Lab Evaluation Framework¶

Purpose¶

The lab framework provides a controlled, repeatable environment for measuring the pentest suite's vulnerability detection capabilities. Each lab is a known-vulnerable application with a curated answer key, enabling objective scoring of true positives, false negatives, and false positives across engagements.

Lab Targets¶

Three lab targets are currently registered, covering different tech stacks and vulnerability profiles:

Lab	Application	Tech Stack	Vulnerabilities	Difficulty Distribution
VulnHR	HR Portal (Meridian Solutions)	Laravel/PHP, MySQL	81	~30 easy, ~30 medium, ~20 hard
SuperSecureBank	Banking Application	.NET 8, SQL Server	37	Mixed
AltoroMutual	Banking Application	Spring Boot, React	29	Mixed

VulnHR¶

The largest and most comprehensive lab target. Covers 12 OWASP categories plus business logic and extra vulnerability classes. Features 6 user roles with distinct privilege levels and supports 3 authentication methods (form login, LDAP, Sanctum API).

Target:       http://vulnhr.test:7331/
Pentest flags: --fast
Roles:        admin, hr_manager, hr_specialist, manager, employee, observer
Auth methods: form-post, LDAP form, Sanctum form-api

SuperSecureBank¶

A .NET 8 banking application focused on financial security patterns. Tests cover transaction manipulation, authentication bypass, and .NET-specific vulnerabilities.

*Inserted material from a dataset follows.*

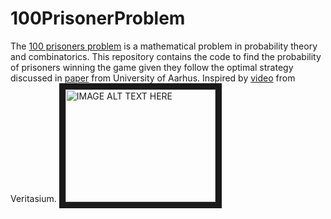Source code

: # 100PrisonerProblem

The [100 prisoners problem](https://en.wikipedia.org/wiki/100_prisoners_problem) is a mathematical problem in probability theory and combinatorics. This repository contains the code to find the probability of prisoners winning the game given they follow the optimal strategy discussed in [paper](https://www.brics.dk/RS/03/44/BRICS-RS-03-44.pdf) from University of Aarhus. Inspired by [video](https://www.youtube.com/watch?v=iSNsgj1OCLA) from Veritasium. <img src="http://img.youtube.com/vi/iSNsgj1OCLA/0.jpg" 
alt="IMAGE ALT TEXT HERE" width="240" height="180" border="10" />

Target:       http://supersecurebank.test:45127/
Pentest flags: --fast

AltoroMutual¶

A Spring Boot + React banking application. The React SPA frontend exercises the suite's JavaScript analysis and SPA crawling capabilities. Uses TLS with a proxy configuration.

Target:       https://altoromutual.test:8443/
Pentest flags: --fast --proxy 127.0.0.1:9000

Answer Keys¶

Each lab has an answer-key.json file at evals/labs/<lab>/answer-key.json that defines every known vulnerability:

{
  "lab_name": "VulnHR - HR Portal",
  "total_vulnerabilities": 81,
  "categories": {
    "A01": {"name": "Broken Access Control", "count": 12},
    "A03": {"name": "Injection", "count": 13}
  },
  "vulnerabilities": [
    {
      "id": "VULN-001",
      "name": "SQL Injection in Employee Search",
      "category": "A03",
      "severity": "Critical",
      "difficulty": "Facile",
      "skill": "test-injection",
      "endpoint": "/api/v1/employees?search=",
      "cwe": "CWE-89",
      "payload_hint": "' OR 1=1--"
    }
  ]
}

Each vulnerability entry includes:

Field	Purpose
`id`	Unique identifier for matching
`name`	Human-readable vulnerability name
`category`	OWASP Top 10 category (A01-A10) or custom (BL, X)
`severity`	Critical, High, Medium, Low
`difficulty`	Facile, Media, Difficile (used for gap analysis)
`skill`	Which `/test-*` skill should detect this
`endpoint`	Affected endpoint path
`cwe`	CWE identifier
`payload_hint`	Hint for gap analysis (not used during testing)

Docker Compose Setup¶

Labs run as Docker Compose stacks. The /labs-up skill handles startup, health checking, and credential verification.

Starting Labs¶

/labs-up                    # Start all registered labs
/labs-up --only vulnhr      # Start a specific lab
/labs-up --rebuild          # Force rebuild images

The startup process:

Read evals/labs/registry.json for lab definitions
Run docker compose up -d in each lab's project directory
Execute first-run setup commands (migrations, seeding)
Poll health endpoints until responsive (configurable timeout)
Verify ALL credentials against each auth method
Report Docker performance metrics (CPU, memory, disk)

Registry¶

The evals/labs/registry.json file is the central configuration for all labs. It defines Docker configuration, URLs, authentication methods, credentials, healthcheck parameters, and container names for each registered lab. New labs are added via the /labs-add skill.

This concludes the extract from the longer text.